Consider the two sequences:
auto seq1 = { 0, 1, 2 }; auto seq2 = { 0, 1, 2, 3, 4 }; std::equal ( seq1.begin (), seq1.end (), seq2.begin ()); // true std::equal ( seq2.begin (), seq2.end (), seq1.begin ()); // Undefined behavior std::equal ( seq1.begin (), seq1.end (), seq2.begin (), seq2.end ()); // false
          You can argue that true is
          the correct answer in the first case, even though the sequences are not
          the same. The first N entries in seq2
          are the same as the entries in seq1
          - but that's not all that's in seq2.
          But in the second case, the algorithm will read past the end of seq1, resulting in undefined behavior
          (large earthquake, incorrect results, pregnant cat, etc).
        
However, if the two sequences are specified completely, it's clear that they are not equal.
          The function equal returns
          true if the two sequences compare equal; i.e, if each element in the sequence
          compares equal to the corresponding element in the other sequence. One
          version uses std::equal_to to do the comparison; the other
          lets the caller pass predicate to do the comparisons.
        
template <class InputIterator1, class InputIterator2> bool equal ( InputIterator1 first1, InputIterator1 last1, InputIterator2 first2, InputIterator2 last2 ); template <class InputIterator1, class InputIterator2, class BinaryPredicate> bool equal ( InputIterator1 first1, InputIterator1 last1, InputIterator2 first2, InputIterator2 last2, BinaryPredicate pred );
          Given the container c1
          containing { 0, 1,
          2, 3, 14, 15 },
          and c2 containing { 1,
          2, 3 }, then
equal ( c1.begin (), c1.end (), c2.begin (), c2.end ()) --> false equal ( c1.begin () + 1, c1.begin () + 3, c2.begin (), c2.end ()) --> true equal ( c1.end (), c1.end (), c2.end (), c2.end ()) --> true // empty sequences are alway equal to each other
          equal works on all iterators
          except output iterators.
        
          Both of the variants of equal
          run in O(N) (linear) time; that is, they compare against
          each element in the list once. If the sequence is found to be not equal
          at any point, the routine will terminate immediately, without examining
          the rest of the elements.
        
          Both of the variants of equal
          take their parameters by value and do not depend upon any global state.

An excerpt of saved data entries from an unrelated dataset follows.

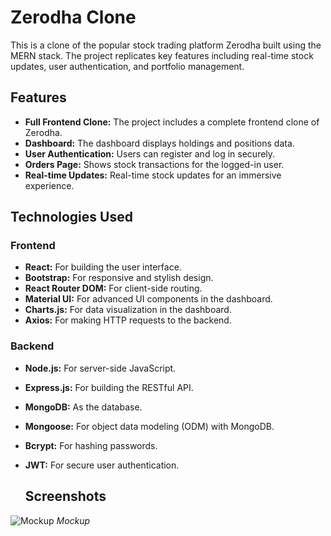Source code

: # Zerodha Clone

This is a clone of the popular stock trading platform Zerodha built using the MERN stack. The project replicates key features including real-time stock updates, user authentication, and portfolio management.

## Features

- **Full Frontend Clone:** The project includes a complete frontend clone of Zerodha.
- **Dashboard:** The dashboard displays holdings and positions data.
- **User Authentication:** Users can register and log in securely.
- **Orders Page:** Shows stock transactions for the logged-in user.
- **Real-time Updates:** Real-time stock updates for an immersive experience.

## Technologies Used

### Frontend

- **React:** For building the user interface.
- **Bootstrap:** For responsive and stylish design.
- **React Router DOM:** For client-side routing.
- **Material UI:** For advanced UI components in the dashboard.
- **Charts.js:** For data visualization in the dashboard.
- **Axios:** For making HTTP requests to the backend.

### Backend

- **Node.js:** For server-side JavaScript.
- **Express.js:** For building the RESTful API.
- **MongoDB:** As the database.
- **Mongoose:** For object data modeling (ODM) with MongoDB.
- **Bcrypt:** For hashing passwords.
- **JWT:** For secure user authentication.

  ## Screenshots

![Mockup](./Screenshot/mockup.png)
_Mockup_

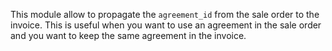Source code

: This module allow to propagate the ``agreement_id`` from the sale order to the invoice.
This is useful when you want to use an agreement in the sale order  and you want to keep
the same agreement in the invoice.
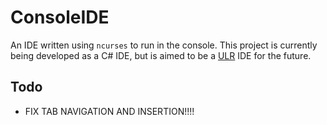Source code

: # ConsoleIDE

An IDE written using `ncurses` to run in the console. This project is currently being developed as a C# IDE, but is aimed to be a [ULR](https://github.com/uncommon-language-framework/runtime) IDE for the future.

## Todo
- FIX TAB NAVIGATION AND INSERTION!!!!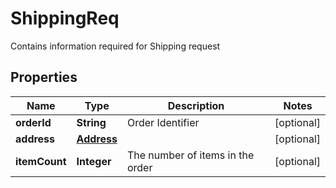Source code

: 

# ShippingReq

Contains information required for Shipping request
## Properties

Name | Type | Description | Notes
------------ | ------------- | ------------- | -------------
**orderId** | **String** | Order Identifier |  [optional]
**address** | [**Address**](Address.md) |  |  [optional]
**itemCount** | **Integer** | The number of items in the order |  [optional]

          Therefore, all the routines in this file provide the strong exception guarantee.
        
equal
              is part of the C++14 standard. When C++14 standard library implementations
              become available, the implementation from the standard library should
              be used.
            equal returns true
              for two empty ranges, no matter what predicate is passed to test against.
            
          The header file 'mismatch.hpp' contains two variants of a the stl algorithm
          mismatch. The algorithm
          finds the first point in two sequences where they do not match.
        
          Before (the proposed) C++14 the algorithm std::mismatch
          took three iterators and an optional comparison predicate. The first two
          iterators [first1, last1) defined a sequence, and the second one
          first2 defined the start
          of the second sequence. The second sequence was assumed to be the same
          length as the first.
        
          In C++14, two new variants were introduced, taking four iterators and an
          optional comparison predicate. The four iterators define two sequences
          [first1, last1) and [first2, last2)
          explicitly, rather than defining the second one implicitly. This leads
          to correct answers in more cases (and avoid undefined behavior in others).
        
Consider the two sequences:
auto seq1 = { 0, 1, 2 }; auto seq2 = { 0, 1, 2, 3, 4 }; std::mismatch ( seq1.begin (), seq1.end (), seq2.begin ()); // <3, 3> std::mismatch ( seq2.begin (), seq2.end (), seq1.begin ()); // Undefined behavior std::mismatch ( seq1.begin (), seq1.end (), seq2.begin (), seq2.end ()); // <3, 3>
          The first N entries in seq2
          are the same as the entries in seq1
          - but that's not all that's in seq2.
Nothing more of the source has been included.